» Requirement:
Copy each line of the entries that contains the word "dependencies".
____________________
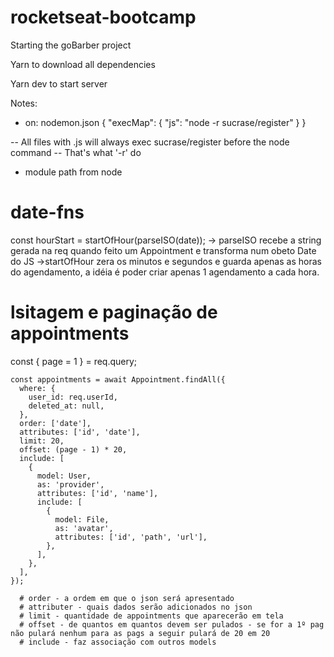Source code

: # rocketseat-bootcamp
Starting the goBarber project


Yarn to download all dependencies

Yarn dev to start server






Notes:

* on: nodemon.json
    {
    "execMap": {
        "js": "node -r sucrase/register"
    }
    }

-- All files with .js will always exec sucrase/register before the node command
    -- That's what '-r' do

* module path from node



# date-fns

  const hourStart = startOfHour(parseISO(date));
    -> parseISO recebe a string gerada na req quando feito um Appointment e transforma num obeto Date do JS
    ->startOfHour zera os minutos e segundos e guarda apenas as horas do agendamento, a idéia é poder criar apenas 1 agendamento a cada hora.



# lsitagem e paginação de appointments
const { page = 1 } = req.query;

    const appointments = await Appointment.findAll({
      where: {
        user_id: req.userId,
        deleted_at: null,
      },
      order: ['date'],
      attributes: ['id', 'date'],
      limit: 20,
      offset: (page - 1) * 20,
      include: [
        {
          model: User,
          as: 'provider',
          attributes: ['id', 'name'],
          include: [
            {
              model: File,
              as: 'avatar',
              attributes: ['id', 'path', 'url'],
            },
          ],
        },
      ],
    });

      # order - a ordem em que o json será apresentado
      # attributer - quais dados serão adicionados no json
      # limit - quantidade de appointments que aparecerão em tela
      # offset - de quantos em quantos devem ser pulados - se for a 1º pag não pulará nenhum para as pags a seguir pulará de 20 em 20
      # include - faz associação com outros models
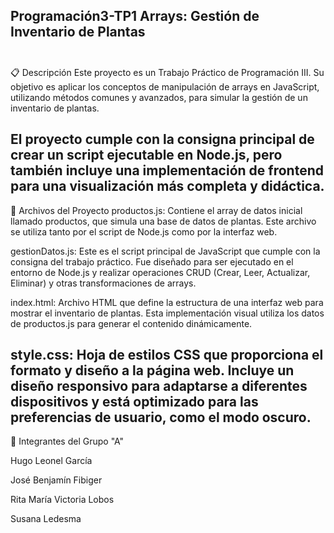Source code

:Programación3-TP1 Arrays: Gestión de Inventario de Plantas\
<br>
---
📋 Descripción
Este proyecto es un Trabajo Práctico de Programación III. Su objetivo es aplicar los conceptos de manipulación de arrays en JavaScript, utilizando métodos comunes y avanzados, para simular la gestión de un inventario de plantas.

El proyecto cumple con la consigna principal de crear un script ejecutable en Node.js, pero también incluye una implementación de frontend para una visualización más completa y didáctica.
<br>
---
📂 Archivos del Proyecto
productos.js: Contiene el array de datos inicial llamado productos, que simula una base de datos de plantas. Este archivo se utiliza tanto por el script de Node.js como por la interfaz web.

gestionDatos.js: Este es el script principal de JavaScript que cumple con la consigna del trabajo práctico. Fue diseñado para ser ejecutado en el entorno de Node.js y realizar operaciones CRUD (Crear, Leer, Actualizar, Eliminar) y otras transformaciones de arrays.

index.html: Archivo HTML que define la estructura de una interfaz web para mostrar el inventario de plantas. Esta implementación visual utiliza los datos de productos.js para generar el contenido dinámicamente.

style.css: Hoja de estilos CSS que proporciona el formato y diseño a la página web. Incluye un diseño responsivo para adaptarse a diferentes dispositivos y está optimizado para las preferencias de usuario, como el modo oscuro.
<br>
---
👥 Integrantes del Grupo "A"

Hugo Leonel García

José Benjamín Fibiger

Rita María Victoria Lobos

Susana Ledesma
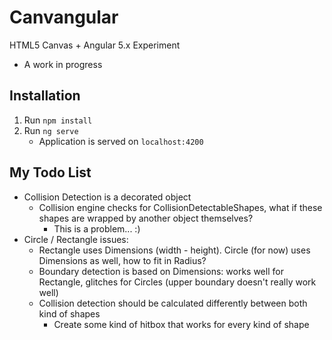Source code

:# Canvangular
 
HTML5 Canvas + Angular 5.x Experiment
- A work in progress
 
## Installation
 
1. Run `npm install`
2. Run `ng serve`
    - Application is served on `localhost:4200`
    
    
## My Todo List
- Collision Detection is a decorated object
    - Collision engine checks for CollisionDetectableShapes, what if these shapes are wrapped by another object themselves?
        - This is a problem... :)
- Circle / Rectangle issues:
    - Rectangle uses Dimensions (width - height). 
    Circle (for now) uses Dimensions as well, how to fit in Radius?
    - Boundary detection is based on Dimensions: works well for Rectangle, 
    glitches for Circles (upper boundary doesn't really work well)
    - Collision detection should be calculated differently between both kind of shapes
        - Create some kind of hitbox that works for every kind of shape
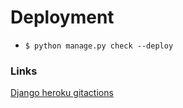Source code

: # Deployment

- `$ python manage.py check --deploy`

### Links

[Django heroku gitactions](https://raturi.in/blog/automatic-deployment-django-app-using-heroku-and-github-action/)

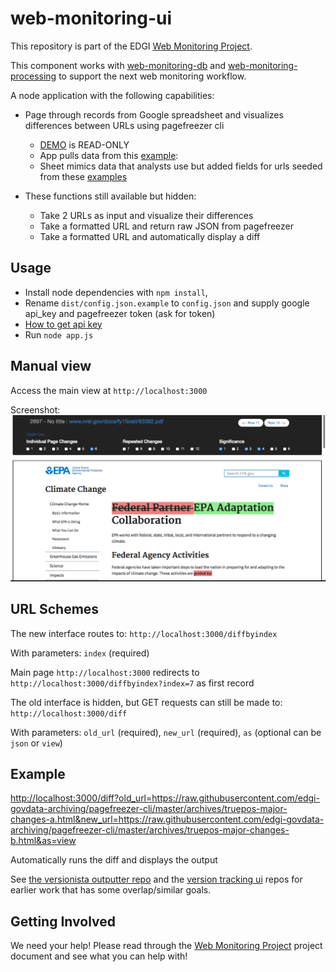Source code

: # web-monitoring-ui

This repository is part of the EDGI [Web Monitoring Project](https://github.com/edgi-govdata-archiving/web-monitoring).

This component works with [web-monitoring-db](https://github.com/edgi-govdata-archiving/web-monitoring-db) and [web-monitoring-processing](https://github.com/edgi-govdata-archiving/web-monitoring-processing) to support the next web monitoring workflow.

A node application with the following capabilities:
* Page through records from Google spreadsheet and visualizes differences between URLs using pagefreezer cli
    * [DEMO](https://edgi-web-monitor-ui.herokuapp.com) is READ-ONLY
    * App pulls data from this [example](https://docs.google.com/spreadsheets/d/17QA_C2-XhLefxZlRKw74KDY3VNstbPvK3IHWluDJMGQ/edit#gid=0): 
    * Sheet mimics data that analysts use but added fields for urls seeded from these [examples](https://github.com/edgi-govdata-archiving/web-monitoring-processing/tree/master/archives)

* These functions still available but hidden:
    * Take 2 URLs as input and visualize their differences
    * Take a formatted URL and return raw JSON from pagefreezer
    * Take a formatted URL and automatically display a diff

## Usage
* Install node dependencies with `npm install`, 
* Rename `dist/config.json.example` to `config.json` and supply google api_key and pagefreezer token (ask for token)
* [How to get api key](https://developers.google.com/api-client-library/javascript/start/start-js)
* Run `node app.js`

## Manual view
Access the main view at `http://localhost:3000`

Screenshot:
![screenshot](screenshot.png)

## URL Schemes
The new interface routes to:
`http://localhost:3000/diffbyindex`

With parameters:
`index` (required)

Main page `http://localhost:3000` redirects to  
`http://localhost:3000/diffbyindex?index=7` as first record

The old interface is hidden, but GET requests can still be made to:
`http://localhost:3000/diff`

With parameters:
`old_url` (required),
`new_url` (required),
`as` (optional can be `json` or `view`)

## Example
<http://localhost:3000/diff?old_url=https://raw.githubusercontent.com/edgi-govdata-archiving/pagefreezer-cli/master/archives/truepos-major-changes-a.html&new_url=https://raw.githubusercontent.com/edgi-govdata-archiving/pagefreezer-cli/master/archives/truepos-major-changes-b.html&as=view>

Automatically runs the diff and displays the output


See [the versionista outputter repo](https://github.com/edgi-govdata-archiving/versionista-outputter) and the [version tracking ui](https://github.com/edgi-govdata-archiving/version-tracking-ui) repos for earlier work that has some overlap/similar goals.

## Getting Involved

We need your help! Please read through the [Web Monitoring Project](https://github.com/edgi-govdata-archiving/web-monitoring) project document and see what you can help with!
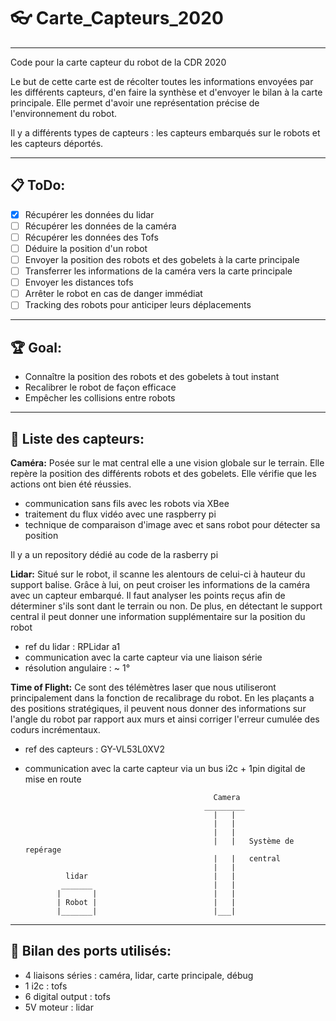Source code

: # :eyeglasses: Carte_Capteurs_2020
------------------------------------------------------------------------

Code pour la carte capteur du robot de la CDR 2020

Le but de cette carte est de récolter toutes les informations envoyées par les différents capteurs, d'en faire la synthèse et d'envoyer le bilan à la carte principale. Elle permet d'avoir une représentation précise de l'environnement du robot.

Il y a différents types de capteurs : les capteurs embarqués sur le robots et les capteurs déportés.

-----

**:clipboard: ToDo:**
-
- [x] Récupérer les données du lidar
- [ ] Récupérer les données de la caméra
- [ ] Récupérer les données des Tofs
- [ ] Déduire la position d'un robot
- [ ] Envoyer la position des robots et des gobelets à la carte principale
- [ ] Transferrer les informations de la caméra vers la carte principale
- [ ] Envoyer les distances tofs 
- [ ] Arrêter le robot en cas de danger immédiat
- [ ] Tracking des robots pour anticiper leurs déplacements

-----

**:trophy: Goal:**
-
- Connaître la position des robots et des gobelets à tout instant 
- Recalibrer le robot de façon efficace
- Empêcher les collisions entre robots

---
**:memo: Liste des capteurs:**
- 
**Caméra:**
Posée sur le mat central elle a une vision globale sur le terrain. Elle repère la position des différents robots et des gobelets. Elle vérifie que les actions ont bien été réussies.

- communication sans fils avec les robots via XBee
- traitement du flux vidéo avec une raspberry pi
- technique de comparaison d'image avec et sans robot pour détecter sa position

Il y a un repository dédié au code de la rasberry pi

**Lidar:**
Situé sur le robot, il scanne les alentours de celui-ci à hauteur du support balise. Grâce à lui, on peut croiser les informations de la caméra avec un capteur embarqué. Il faut analyser les points reçus afin de déterminer s'ils sont dant le terrain ou non. De plus, en détectant le support central il peut donner une information supplémentaire sur la position du robot

- ref du lidar : RPLidar a1
- communication avec la carte capteur via une liaison série
- résolution angulaire : ~ 1°

**Time of Flight:**
Ce sont des télémètres laser que nous utiliseront principalement dans la fonction de recalibrage du robot. En les plaçants a des positions stratégiques, il peuvent nous donner des informations sur l'angle du robot par rapport aux murs et ainsi corriger l'erreur cumulée des codurs incrémentaux.

- ref des capteurs : GY-VL53L0XV2
- communication avec la carte capteur via un bus i2c + 1pin digital de mise en route


                                                Camera
                                              _________
                                                |   |
                                                |   |
                                                |   |
                                                |   |   Système de repérage
                                                |   |   central
                                                |   | 
               lidar                            |   |
              _______                           |   |
             |       |                          |   |
             | Robot |                          |   | 
             |_______|                          |___|
---


**:pushpin: Bilan des ports utilisés:**
-
- 4 liaisons séries : caméra, lidar, carte principale, débug
- 1 i2c : tofs
- 6 digital output : tofs
- 5V moteur : lidar

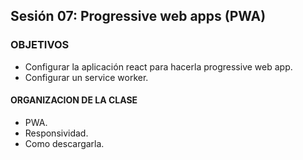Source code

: ## Sesión 07: Progressive web apps (PWA)

### OBJETIVOS
- Configurar la aplicación react para hacerla progressive web app.
- Configurar un service worker.

#### ORGANIZACION DE LA CLASE
- PWA.
- Responsividad.
- Como descargarla.
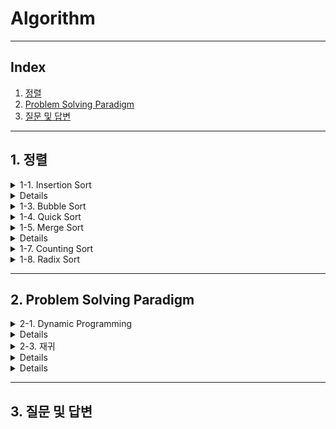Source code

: # Algorithm

---

## Index
1. [정렬](#1-정렬)
2. [Problem Solving Paradigm](#2-problem-solving-paradigm)
3. [질문 및 답변](#3-질문-및-답변)

---

## 1. 정렬

<details>
<summary>1-1. Insertion Sort</summary>
<a href="https://velog.io/@jooon/%EC%95%8C%EA%B3%A0%EB%A6%AC%EC%A6%98-Insertion-Sort" target="_blank">
Insertion Sort 정리글
</details>

<details>
<summary>1-2. Selection Sort</summary>
<a href="https://velog.io/@jywon/선택-정렬" target="_blank">
Selection Sort 정리글
</a>
</details>

<details>
<summary>1-3. Bubble Sort</summary>
<a href="https://velog.io/@geooeg/%EC%95%8C%EA%B3%A0%EB%A6%AC%EC%A6%98-Bubble-Sort" target="_blank">
Bubble Sort 정리글
</a>
</details>

<details>
<summary>1-4. Quick Sort</summary>
<a href="https://velog.io/@jywon/퀵-정렬" target="_blank">
Quick Sort 정리글
</a>
</details>

<details>
<summary>1-5. Merge Sort</summary>
<a href="https://velog.io/@jooon/%EC%95%8C%EA%B3%A0%EB%A6%AC%EC%A6%98-Merge-Sort" target="_blank">
Merge Sort 정리글
</details>

<details>
<summary>1-6. Heap Sort</summary>
<a href="https://velog.io/@geooeg/%EC%95%8C%EA%B3%A0%EB%A6%AC%EC%A6%98-Heap-Sort" target="_blank">
Heap Sort 정리글 
</a>
</details>

<details>
<summary>1-7. Counting Sort</summary>
<a href="https://velog.io/@jywon/계수-정렬" target="_blank">
Counting Sort 정리글
</a>
</details>

<details>
<summary>1-8. Radix Sort</summary>
<a href="https://velog.io/@geooeg/%EC%95%8C%EA%B3%A0%EB%A6%AC%EC%A6%98-Radix-Sort" target="_blank">
Radix Sort 정리글 
</a>
</details>

---

## 2. Problem Solving Paradigm
<details>
<summary>2-1. Dynamic Programming</summary>
<a href="https://velog.io/@jooon/%EC%95%8C%EA%B3%A0%EB%A6%AC%EC%A6%98-DP-LIS" target="_blank">
Dynamic Programing 정리글 
</details>

<details>
<summary>2-2. Greedy Algorithm</summary>
<a href="https://velog.io/@geooeg/%EC%95%8C%EA%B3%A0%EB%A6%AC%EC%A6%98-Greedy-Algorithm" target="_blank">
Greedy Algorithm 정리글 
</a>
</details>

<details>
<summary>2-3. 재귀</summary>
<a href="https://velog.io/@jywon/최소-공통-조상-LCA" target="_blank">
재귀 정리글
</details>

<details>
<summary>2-4. LCA</summary>
<a href="https://velog.io/@jywon/재귀#반복문" target="_blank">
LCA 정리글
</details>

<details>
<summary>2-5. BitMask</summary>
<a href="https://velog.io/@geooeg/%EC%95%8C%EA%B3%A0%EB%A6%AC%EC%A6%98-BitMask" target="_blank">
BitMask 정리글 
</a>
</details>

---

## 3. 질문 및 답변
____________________
» Output:
Yarn to download all dependencies
* Install node dependencies with `npm install`, 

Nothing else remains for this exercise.